The Truth About Awareness Days

Photo: MediaforMedical/Andrey Armyagov/Image 02476011 MediaforMedical Copyright

As a general rule, raising awareness — simply trumpeting to people that this or that thing is important or underappreciated or dangerous — is overrated. “We’ve known for over 50 years that providing information alone to people does not change their behavior,” Victor Strecher, a professor at the University of Michigan’s School of Public Health, told me when I first made this argument in 2014.

There are some interesting exceptions, though. Recently, Science of Us reported on a study that suggested the awareness-bump brought about by Charlie Sheen disclosing his HIV-positive status may have saved lives, since it was such a big focusing event that likely led many people to get tested or have safer sex.

Now the lead author on that study, Dr. John W. Ayers, a computational epidemiologist at San Diego State University, has out a new study in JMIR Public Health and Surveillance that measures the impact of the Great American Smokeout, or GASO, a 40-year-old event occurring on the third Thursday of November that “has encouraged media coverage and popular engagement with smoking cessation” and is the “nation’s longest running awareness campaign.”

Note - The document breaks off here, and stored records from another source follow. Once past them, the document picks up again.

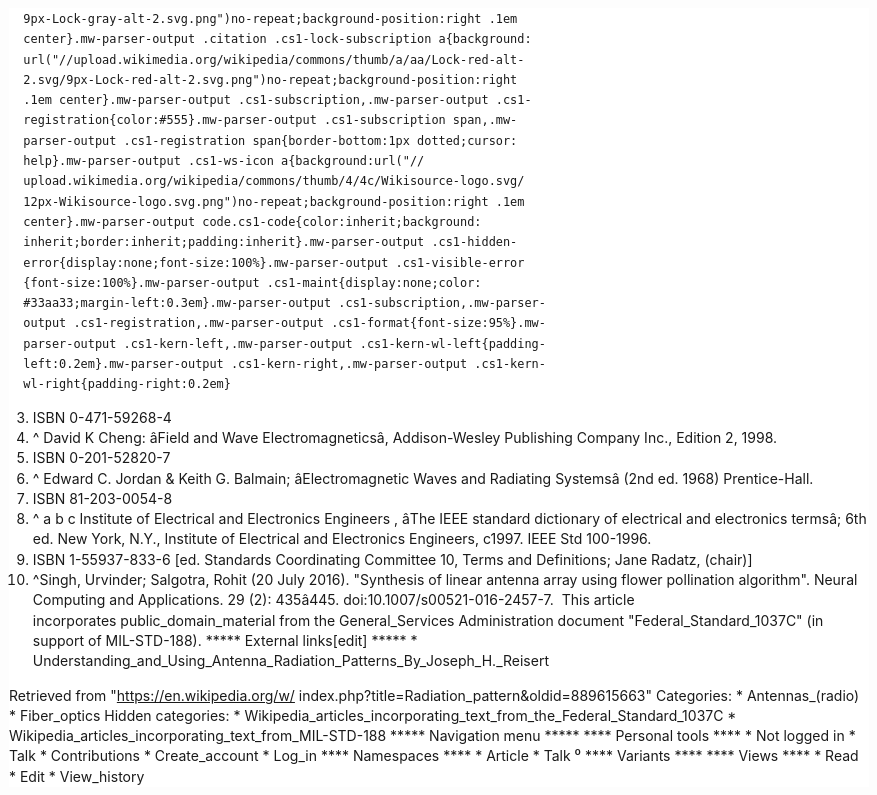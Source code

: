       9px-Lock-gray-alt-2.svg.png")no-repeat;background-position:right .1em
      center}.mw-parser-output .citation .cs1-lock-subscription a{background:
      url("//upload.wikimedia.org/wikipedia/commons/thumb/a/aa/Lock-red-alt-
      2.svg/9px-Lock-red-alt-2.svg.png")no-repeat;background-position:right
      .1em center}.mw-parser-output .cs1-subscription,.mw-parser-output .cs1-
      registration{color:#555}.mw-parser-output .cs1-subscription span,.mw-
      parser-output .cs1-registration span{border-bottom:1px dotted;cursor:
      help}.mw-parser-output .cs1-ws-icon a{background:url("//
      upload.wikimedia.org/wikipedia/commons/thumb/4/4c/Wikisource-logo.svg/
      12px-Wikisource-logo.svg.png")no-repeat;background-position:right .1em
      center}.mw-parser-output code.cs1-code{color:inherit;background:
      inherit;border:inherit;padding:inherit}.mw-parser-output .cs1-hidden-
      error{display:none;font-size:100%}.mw-parser-output .cs1-visible-error
      {font-size:100%}.mw-parser-output .cs1-maint{display:none;color:
      #33aa33;margin-left:0.3em}.mw-parser-output .cs1-subscription,.mw-parser-
      output .cs1-registration,.mw-parser-output .cs1-format{font-size:95%}.mw-
      parser-output .cs1-kern-left,.mw-parser-output .cs1-kern-wl-left{padding-
      left:0.2em}.mw-parser-output .cs1-kern-right,.mw-parser-output .cs1-kern-
      wl-right{padding-right:0.2em}
   3. ISBN 0-471-59268-4
   4. ^ David K Cheng: âField and Wave Electromagneticsâ, Addison-Wesley
      Publishing Company Inc., Edition 2, 1998.
   5. ISBN 0-201-52820-7
   6. ^ Edward C. Jordan & Keith G. Balmain; âElectromagnetic Waves and
      Radiating Systemsâ (2nd ed. 1968) Prentice-Hall.
   7. ISBN 81-203-0054-8
   8. ^ a b c Institute of Electrical and Electronics Engineers , âThe IEEE
      standard dictionary of electrical and electronics termsâ; 6th ed. New
      York, N.Y., Institute of Electrical and Electronics Engineers, c1997.
      IEEE Std 100-1996.
   9. ISBN 1-55937-833-6 [ed. Standards Coordinating Committee 10, Terms and
      Definitions; Jane Radatz, (chair)]
  10. ^Singh, Urvinder; Salgotra, Rohit (20 July 2016). "Synthesis of linear
      antenna array using flower pollination algorithm". Neural Computing and
      Applications. 29 (2): 435â445. doi:10.1007/s00521-016-2457-7.
 This article incorporates public_domain_material from the General_Services
Administration document "Federal_Standard_1037C" (in support of MIL-STD-188).
***** External links[edit] *****
    * Understanding_and_Using_Antenna_Radiation_Patterns_By_Joseph_H._Reisert

Retrieved from "https://en.wikipedia.org/w/
index.php?title=Radiation_pattern&oldid=889615663"
Categories:
    * Antennas_(radio)
    * Fiber_optics
Hidden categories:
    * Wikipedia_articles_incorporating_text_from_the_Federal_Standard_1037C
    * Wikipedia_articles_incorporating_text_from_MIL-STD-188
***** Navigation menu *****
**** Personal tools ****
    * Not logged in
    * Talk
    * Contributions
    * Create_account
    * Log_in
**** Namespaces ****
    * Article
    * Talk
⁰
**** Variants ****
**** Views ****
    * Read
    * Edit
    * View_history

Ayers and his colleagues measured the GASO’s effects by looking at five droves of data: information about the volume of calls to tobacco quitlines, how often Wikipedia pages on the subject were accessed, how often people conducted Google searches pertaining to quitting, how often they tweeted on the subject, and how often it was mentioned per 100,000 news reports.

Here’s the rundown for each. On the left panel, the vertical lines mark GASO and New Year’s Day — known to be an important time of the year for health-related activity like trying to quit smoking. The right panel covers only the days immediately around GASO.

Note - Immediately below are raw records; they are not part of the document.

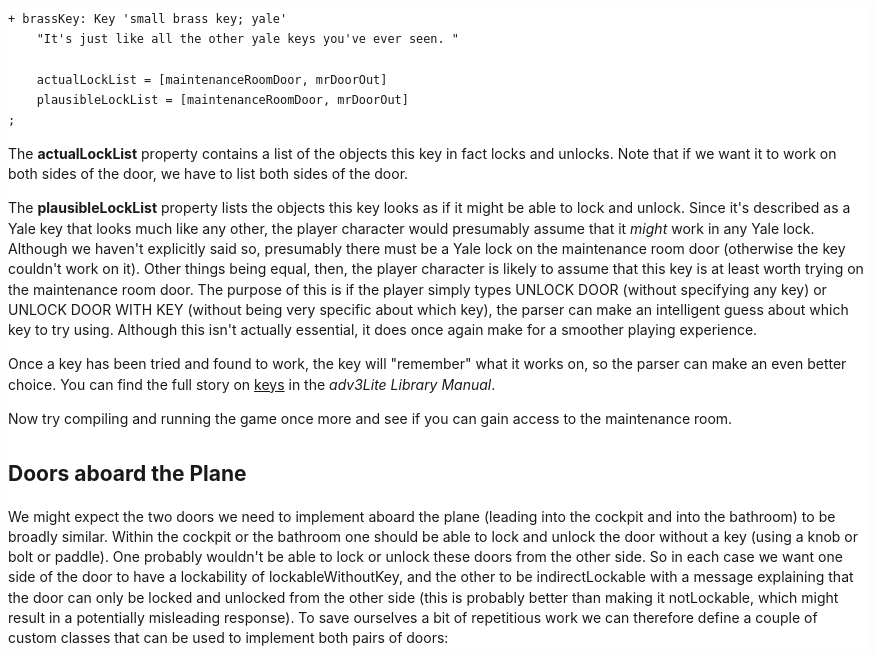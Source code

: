 <div class="code">

    + brassKey: Key 'small brass key; yale'
        "It's just like all the other yale keys you've ever seen. "    
        
        actualLockList = [maintenanceRoomDoor, mrDoorOut]
        plausibleLockList = [maintenanceRoomDoor, mrDoorOut]
    ;

</div>

The **actualLockList** property contains a list of the objects this key
in fact locks and unlocks. Note that if we want it to work on both sides
of the door, we have to list both sides of the door.

The **plausibleLockList** property lists the objects this key looks as
if it might be able to lock and unlock. Since it's described as a Yale
key that looks much like any other, the player character would
presumably assume that it *might* work in any Yale lock. Although we
haven't explicitly said so, presumably there must be a Yale lock on the
maintenance room door (otherwise the key couldn't work on it). Other
things being equal, then, the player character is likely to assume that
this key is at least worth trying on the maintenance room door. The
purpose of this is if the player simply types UNLOCK DOOR (without
specifying any key) or UNLOCK DOOR WITH KEY (without being very specific
about which key), the parser can make an intelligent guess about which
key to try using. Although this isn't actually essential, it does once
again make for a smoother playing experience.

Once a key has been tried and found to work, the key will "remember"
what it works on, so the parser can make an even better choice. You can
find the full story on [keys](../manual/key.html) in the *adv3Lite
Library Manual*.

Now try compiling and running the game once more and see if you can gain
access to the maintenance room.

<span id="planedoors"></span>

## Doors aboard the Plane

We might expect the two doors we need to implement aboard the plane
(leading into the cockpit and into the bathroom) to be broadly similar.
Within the cockpit or the bathroom one should be able to lock and unlock
the door without a key (using a knob or bolt or paddle). One probably
wouldn't be able to lock or unlock these doors from the other side. So
in each case we want one side of the door to have a lockability of
lockableWithoutKey, and the other to be indirectLockable with a message
explaining that the door can only be locked and unlocked from the other
side (this is probably better than making it notLockable, which might
result in a potentially misleading response). To save ourselves a bit of
repetitious work we can therefore define a couple of custom classes that
can be used to implement both pairs of doors:

<div class="code">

Figure 1. Trends in all outcome measures (news volume, Tweets, Google searches, Wikipedia article views, and quitline call volume, top to bottom panels) across the entire study period (2009-20014). Gray lines indicate GASO (dashed lines) and New YEars Day ( NYD, dotted lines). The right panels display the same datafocused around the days before and after the GASO for each year of the study period. Photo: Ayers et al.

And here’s the estimated increase in volume for each of the items on the date of GASO relative to what the researchers predict would have happened if GASO hadn’t occurred at all.

Photo: Ayers et al.

It’s clear from looking at the graphs that GASO had a far larger impact in some ways than in others, and that New Year’s Day tended to be a big deal. Overall, though, the graphs show that GASO has had an effect — though, as always, how all this translated to real-world health benefits depends on what percentage of people who call a quitline or seek out information about quitting actually follow through, but some percentage do.

What’s particularly interesting is that, based on the data they collected and seasonal patterns in internet use, the researchers have some ideas for how they could make GASO more effective:

Because media messages need to be timed to reach receptive audiences, one suggestion to better ensure GASO’s cessation messages reach a more receptive audience would be to relocate these on the calendar. GASO is currently celebrated close to the holiday season when the lowest cessation-related help-seeking outcomes were observed. Add to this the recent discoveries about repeating seasonal and circaseptan (day of the week) patterns in cessation contemplations with the greatest interest during late winter and particularly on Monday, an empirically justified date of observing GASO, for example, would be the last Monday in February. With more smokers primed to consider cessation already, the GASO may very well realize larger increases apart from any specific change to its implementation.

Now, GASO is something of an outlier example because it’s been around so long — and, arguably, because there’s such strong infrastructure behind anti-smoking efforts. Plus, the more different messages are vying for our attention, the less effective any one message is going to be, and some messages simply get ignored for various reasons.

Still, both this paper and Ayers’s last one complicate simple pessimism about awareness-raising efforts. Sometimes, it turns out, awareness isn’t overrated. Or awareness days aren’t, at least.